Listed records:
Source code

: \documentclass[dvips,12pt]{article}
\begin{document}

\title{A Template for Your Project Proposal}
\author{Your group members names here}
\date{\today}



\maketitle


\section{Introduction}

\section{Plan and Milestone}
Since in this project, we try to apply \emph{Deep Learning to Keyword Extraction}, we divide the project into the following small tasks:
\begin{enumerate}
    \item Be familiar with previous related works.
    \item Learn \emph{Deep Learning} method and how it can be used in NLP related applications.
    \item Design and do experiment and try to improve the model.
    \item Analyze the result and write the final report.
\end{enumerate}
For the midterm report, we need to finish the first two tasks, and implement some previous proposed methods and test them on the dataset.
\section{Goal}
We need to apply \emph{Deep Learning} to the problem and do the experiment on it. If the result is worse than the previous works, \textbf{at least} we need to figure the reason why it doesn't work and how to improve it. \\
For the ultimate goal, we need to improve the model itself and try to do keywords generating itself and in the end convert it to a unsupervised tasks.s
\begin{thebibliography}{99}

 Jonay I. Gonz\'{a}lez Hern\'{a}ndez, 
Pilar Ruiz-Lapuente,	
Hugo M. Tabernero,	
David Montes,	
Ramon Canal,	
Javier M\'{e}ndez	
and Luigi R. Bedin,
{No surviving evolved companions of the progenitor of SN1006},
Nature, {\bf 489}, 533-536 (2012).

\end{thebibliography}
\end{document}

Exercise goal:
Restate every entry exactly. Leave nothing out.

Response area:
Source code

: \documentclass[dvips,12pt]{article}
\begin{document}

\title{A Template for Your Project Proposal}
\author{Your group members names here}
\date{\today}



\maketitle


\section{Introduction}

\section{Plan and Milestone}
Since in this project, we try to apply \emph{Deep Learning to Keyword Extraction}, we divide the project into the following small tasks:
\begin{enumerate}
    \item Be familiar with previous related works.
    \item Learn \emph{Deep Learning} method and how it can be used in NLP related applications.
    \item Design and do experiment and try to improve the model.
    \item Analyze the result and write the final report.
\end{enumerate}
For the midterm report, we need to finish the first two tasks, and implement some previous proposed methods and test them on the dataset.
\section{Goal}
We need to apply \emph{Deep Learning} to the problem and do the experiment on it. If the result is worse than the previous works, \textbf{at least} we need to figure the reason why it doesn't work and how to improve it. \\
For the ultimate goal, we need to improve the model itself and try to do keywords generating itself and in the end convert it to a unsupervised tasks.s
\begin{thebibliography}{99}

 Jonay I. Gonz\'{a}lez Hern\'{a}ndez, 
Pilar Ruiz-Lapuente,	
Hugo M. Tabernero,	
David Montes,	
Ramon Canal,	
Javier M\'{e}ndez	
and Luigi R. Bedin,
{No surviving evolved companions of the progenitor of SN1006},
Nature, {\bf 489}, 533-536 (2012).

\end{thebibliography}
\end{document}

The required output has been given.